+++ DATASET ENTRIES

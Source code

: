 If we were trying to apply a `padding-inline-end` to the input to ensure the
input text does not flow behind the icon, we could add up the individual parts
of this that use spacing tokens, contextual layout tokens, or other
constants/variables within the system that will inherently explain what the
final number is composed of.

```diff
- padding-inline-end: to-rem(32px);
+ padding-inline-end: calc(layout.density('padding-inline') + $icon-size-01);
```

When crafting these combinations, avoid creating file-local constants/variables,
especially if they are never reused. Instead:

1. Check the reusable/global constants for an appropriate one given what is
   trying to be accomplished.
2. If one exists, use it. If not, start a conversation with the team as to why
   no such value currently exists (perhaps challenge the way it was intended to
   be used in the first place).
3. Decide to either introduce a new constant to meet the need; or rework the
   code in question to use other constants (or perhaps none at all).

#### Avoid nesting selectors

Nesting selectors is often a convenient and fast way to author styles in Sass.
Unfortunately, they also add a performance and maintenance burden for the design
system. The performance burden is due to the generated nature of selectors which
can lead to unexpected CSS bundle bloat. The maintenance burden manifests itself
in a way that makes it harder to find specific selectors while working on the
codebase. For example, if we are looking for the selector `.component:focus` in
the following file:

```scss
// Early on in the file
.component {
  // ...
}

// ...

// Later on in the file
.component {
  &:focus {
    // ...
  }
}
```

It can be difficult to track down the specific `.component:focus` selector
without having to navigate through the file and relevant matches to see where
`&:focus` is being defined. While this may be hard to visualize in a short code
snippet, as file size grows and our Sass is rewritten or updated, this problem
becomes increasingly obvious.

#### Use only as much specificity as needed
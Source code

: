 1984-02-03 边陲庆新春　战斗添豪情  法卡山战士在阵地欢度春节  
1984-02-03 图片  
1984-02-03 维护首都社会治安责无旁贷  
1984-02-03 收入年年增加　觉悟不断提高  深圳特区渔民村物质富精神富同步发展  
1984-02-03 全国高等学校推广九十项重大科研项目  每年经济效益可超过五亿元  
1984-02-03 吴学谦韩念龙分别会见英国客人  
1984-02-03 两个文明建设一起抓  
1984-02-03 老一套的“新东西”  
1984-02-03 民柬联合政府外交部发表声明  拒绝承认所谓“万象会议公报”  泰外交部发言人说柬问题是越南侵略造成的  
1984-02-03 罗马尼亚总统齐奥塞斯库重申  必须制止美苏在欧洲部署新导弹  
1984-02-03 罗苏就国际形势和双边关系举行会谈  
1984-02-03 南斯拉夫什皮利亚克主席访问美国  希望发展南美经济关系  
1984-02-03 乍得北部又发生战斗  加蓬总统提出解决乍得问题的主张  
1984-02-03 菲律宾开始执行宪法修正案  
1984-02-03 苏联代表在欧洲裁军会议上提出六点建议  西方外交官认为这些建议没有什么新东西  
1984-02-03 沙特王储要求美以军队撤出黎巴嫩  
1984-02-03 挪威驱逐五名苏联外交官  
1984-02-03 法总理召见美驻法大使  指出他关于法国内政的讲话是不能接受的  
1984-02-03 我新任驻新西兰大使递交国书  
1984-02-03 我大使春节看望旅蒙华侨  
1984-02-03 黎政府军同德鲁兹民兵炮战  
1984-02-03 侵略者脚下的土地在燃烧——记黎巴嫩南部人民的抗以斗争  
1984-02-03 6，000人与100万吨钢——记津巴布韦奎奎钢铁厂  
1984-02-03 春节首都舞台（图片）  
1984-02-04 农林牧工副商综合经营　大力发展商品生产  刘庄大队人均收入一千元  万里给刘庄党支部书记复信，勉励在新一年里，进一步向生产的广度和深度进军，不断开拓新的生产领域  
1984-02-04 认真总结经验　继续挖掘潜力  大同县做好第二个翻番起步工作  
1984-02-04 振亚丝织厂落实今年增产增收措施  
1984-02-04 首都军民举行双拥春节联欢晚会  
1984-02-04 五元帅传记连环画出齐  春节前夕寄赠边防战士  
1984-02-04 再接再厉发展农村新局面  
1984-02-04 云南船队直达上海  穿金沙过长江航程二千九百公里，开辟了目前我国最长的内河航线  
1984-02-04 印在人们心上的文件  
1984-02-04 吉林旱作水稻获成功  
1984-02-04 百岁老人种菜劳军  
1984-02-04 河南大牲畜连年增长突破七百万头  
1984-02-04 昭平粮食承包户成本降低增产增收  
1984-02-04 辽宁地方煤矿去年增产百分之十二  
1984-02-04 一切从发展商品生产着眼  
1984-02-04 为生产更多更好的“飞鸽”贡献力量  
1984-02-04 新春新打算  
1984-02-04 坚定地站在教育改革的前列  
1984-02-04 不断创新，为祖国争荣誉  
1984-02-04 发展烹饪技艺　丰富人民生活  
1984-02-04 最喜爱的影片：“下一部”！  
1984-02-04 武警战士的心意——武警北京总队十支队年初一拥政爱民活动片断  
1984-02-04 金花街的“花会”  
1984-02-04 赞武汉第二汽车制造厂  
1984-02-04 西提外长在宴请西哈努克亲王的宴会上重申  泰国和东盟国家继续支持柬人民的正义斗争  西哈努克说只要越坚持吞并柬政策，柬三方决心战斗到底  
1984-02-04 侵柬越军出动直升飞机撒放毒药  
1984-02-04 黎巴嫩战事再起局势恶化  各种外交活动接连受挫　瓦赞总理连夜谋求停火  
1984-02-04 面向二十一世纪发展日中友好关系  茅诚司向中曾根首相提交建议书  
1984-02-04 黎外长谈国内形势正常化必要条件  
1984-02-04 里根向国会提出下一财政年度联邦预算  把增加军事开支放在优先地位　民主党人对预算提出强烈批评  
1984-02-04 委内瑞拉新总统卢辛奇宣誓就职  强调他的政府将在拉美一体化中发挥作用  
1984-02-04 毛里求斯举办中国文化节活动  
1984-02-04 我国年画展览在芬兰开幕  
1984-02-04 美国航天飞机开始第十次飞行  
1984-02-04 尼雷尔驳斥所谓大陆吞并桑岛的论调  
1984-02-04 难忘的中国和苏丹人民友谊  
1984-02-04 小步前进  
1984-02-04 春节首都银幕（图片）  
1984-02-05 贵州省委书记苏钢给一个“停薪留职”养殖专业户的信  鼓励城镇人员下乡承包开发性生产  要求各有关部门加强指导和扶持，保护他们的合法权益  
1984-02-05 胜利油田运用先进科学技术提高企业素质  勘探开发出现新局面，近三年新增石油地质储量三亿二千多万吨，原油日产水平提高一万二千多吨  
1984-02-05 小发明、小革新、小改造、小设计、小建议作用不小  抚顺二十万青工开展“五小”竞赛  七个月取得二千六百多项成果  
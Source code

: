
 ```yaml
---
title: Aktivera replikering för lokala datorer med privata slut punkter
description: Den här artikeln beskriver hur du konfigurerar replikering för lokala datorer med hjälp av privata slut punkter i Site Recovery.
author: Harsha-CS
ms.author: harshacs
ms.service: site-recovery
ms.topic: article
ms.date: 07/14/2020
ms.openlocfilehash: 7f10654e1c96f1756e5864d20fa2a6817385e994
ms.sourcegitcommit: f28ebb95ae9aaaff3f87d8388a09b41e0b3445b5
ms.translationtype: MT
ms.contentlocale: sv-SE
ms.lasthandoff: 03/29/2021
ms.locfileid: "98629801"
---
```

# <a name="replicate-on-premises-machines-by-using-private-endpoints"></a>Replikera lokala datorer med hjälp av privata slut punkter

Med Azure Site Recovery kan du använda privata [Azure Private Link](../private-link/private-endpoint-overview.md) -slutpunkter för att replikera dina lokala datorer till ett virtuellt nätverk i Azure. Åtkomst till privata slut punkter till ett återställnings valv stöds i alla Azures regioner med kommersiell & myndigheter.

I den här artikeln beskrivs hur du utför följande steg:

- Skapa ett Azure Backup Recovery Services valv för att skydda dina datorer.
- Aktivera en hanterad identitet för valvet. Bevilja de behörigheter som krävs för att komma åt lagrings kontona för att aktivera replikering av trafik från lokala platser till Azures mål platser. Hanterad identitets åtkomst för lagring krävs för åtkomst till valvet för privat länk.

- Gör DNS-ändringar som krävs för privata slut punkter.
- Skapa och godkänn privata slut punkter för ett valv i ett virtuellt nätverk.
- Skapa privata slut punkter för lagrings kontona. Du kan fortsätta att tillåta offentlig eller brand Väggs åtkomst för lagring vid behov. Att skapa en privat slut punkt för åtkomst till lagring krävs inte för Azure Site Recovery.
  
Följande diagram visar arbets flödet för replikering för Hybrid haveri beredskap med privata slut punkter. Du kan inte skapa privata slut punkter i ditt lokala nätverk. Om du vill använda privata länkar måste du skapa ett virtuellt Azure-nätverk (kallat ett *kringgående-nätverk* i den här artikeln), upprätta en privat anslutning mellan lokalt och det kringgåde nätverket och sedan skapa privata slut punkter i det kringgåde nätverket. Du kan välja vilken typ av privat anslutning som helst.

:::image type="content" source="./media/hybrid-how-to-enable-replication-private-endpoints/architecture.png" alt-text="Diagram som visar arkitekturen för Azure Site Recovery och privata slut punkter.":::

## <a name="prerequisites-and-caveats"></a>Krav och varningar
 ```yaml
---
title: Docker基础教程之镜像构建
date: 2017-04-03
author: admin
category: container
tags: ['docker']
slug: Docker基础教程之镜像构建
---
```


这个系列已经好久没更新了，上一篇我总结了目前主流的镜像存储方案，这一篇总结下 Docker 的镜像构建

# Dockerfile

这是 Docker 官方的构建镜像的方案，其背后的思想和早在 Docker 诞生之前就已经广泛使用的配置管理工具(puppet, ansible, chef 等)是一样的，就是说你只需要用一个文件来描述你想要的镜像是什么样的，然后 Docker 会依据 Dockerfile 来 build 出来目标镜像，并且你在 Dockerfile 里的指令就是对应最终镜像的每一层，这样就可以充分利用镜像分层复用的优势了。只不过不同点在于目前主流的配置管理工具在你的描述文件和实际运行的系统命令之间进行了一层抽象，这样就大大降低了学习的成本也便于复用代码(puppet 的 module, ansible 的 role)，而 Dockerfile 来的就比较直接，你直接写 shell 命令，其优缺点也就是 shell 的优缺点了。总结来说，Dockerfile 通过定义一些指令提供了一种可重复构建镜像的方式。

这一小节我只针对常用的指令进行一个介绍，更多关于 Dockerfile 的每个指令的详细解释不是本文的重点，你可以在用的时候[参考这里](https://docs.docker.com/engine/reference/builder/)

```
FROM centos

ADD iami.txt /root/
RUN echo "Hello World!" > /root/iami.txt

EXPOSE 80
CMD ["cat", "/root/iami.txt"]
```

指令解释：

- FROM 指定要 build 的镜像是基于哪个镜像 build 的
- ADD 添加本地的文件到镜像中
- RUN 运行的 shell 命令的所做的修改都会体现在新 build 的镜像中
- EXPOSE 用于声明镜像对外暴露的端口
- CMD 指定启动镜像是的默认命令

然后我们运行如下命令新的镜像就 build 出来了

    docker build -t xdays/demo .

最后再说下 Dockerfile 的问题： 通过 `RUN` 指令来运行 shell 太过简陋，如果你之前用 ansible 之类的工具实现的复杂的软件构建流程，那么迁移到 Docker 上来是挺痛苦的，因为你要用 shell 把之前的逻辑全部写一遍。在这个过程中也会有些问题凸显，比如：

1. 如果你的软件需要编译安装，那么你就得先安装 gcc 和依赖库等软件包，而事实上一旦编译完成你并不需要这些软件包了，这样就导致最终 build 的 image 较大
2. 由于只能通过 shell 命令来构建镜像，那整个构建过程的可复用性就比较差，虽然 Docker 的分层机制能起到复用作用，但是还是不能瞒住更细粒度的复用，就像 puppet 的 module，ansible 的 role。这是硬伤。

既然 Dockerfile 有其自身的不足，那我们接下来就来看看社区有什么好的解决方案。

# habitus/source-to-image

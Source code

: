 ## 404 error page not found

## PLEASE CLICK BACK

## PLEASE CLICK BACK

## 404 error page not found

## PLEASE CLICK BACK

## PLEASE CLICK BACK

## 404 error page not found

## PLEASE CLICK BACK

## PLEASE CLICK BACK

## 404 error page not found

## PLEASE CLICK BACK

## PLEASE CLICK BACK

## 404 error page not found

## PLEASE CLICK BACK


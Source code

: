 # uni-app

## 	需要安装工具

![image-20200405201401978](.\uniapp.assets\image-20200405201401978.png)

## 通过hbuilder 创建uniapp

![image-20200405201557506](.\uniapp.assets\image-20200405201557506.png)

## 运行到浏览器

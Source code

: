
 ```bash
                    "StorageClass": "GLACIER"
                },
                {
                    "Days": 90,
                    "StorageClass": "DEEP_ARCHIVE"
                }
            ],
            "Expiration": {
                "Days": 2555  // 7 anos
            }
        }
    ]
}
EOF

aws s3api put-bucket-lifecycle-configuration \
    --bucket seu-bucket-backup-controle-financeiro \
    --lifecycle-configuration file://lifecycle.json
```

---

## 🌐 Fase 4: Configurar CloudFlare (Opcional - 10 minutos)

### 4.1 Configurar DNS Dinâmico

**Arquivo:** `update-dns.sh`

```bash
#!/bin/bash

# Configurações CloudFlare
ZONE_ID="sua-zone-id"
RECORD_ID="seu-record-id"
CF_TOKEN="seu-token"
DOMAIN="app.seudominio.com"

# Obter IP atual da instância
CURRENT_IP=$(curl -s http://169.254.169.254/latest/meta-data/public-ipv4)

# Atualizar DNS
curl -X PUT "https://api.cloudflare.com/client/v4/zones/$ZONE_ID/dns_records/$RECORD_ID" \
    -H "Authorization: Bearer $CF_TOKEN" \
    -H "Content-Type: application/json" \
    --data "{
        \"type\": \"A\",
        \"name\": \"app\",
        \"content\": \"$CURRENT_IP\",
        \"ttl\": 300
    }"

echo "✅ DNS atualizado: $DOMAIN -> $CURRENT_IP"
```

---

++++++

• **WHAT IS REQUIRED**:
Return every line in the records that includes the string "hjälp".

• **SOLUTION FOR THIS EXERCISE**:
description: Den här artikeln beskriver hur du konfigurerar replikering för lokala datorer med hjälp av privata slut punkter i Site Recovery.
# <a name="replicate-on-premises-machines-by-using-private-endpoints"></a>Replikera lokala datorer med hjälp av privata slut punkter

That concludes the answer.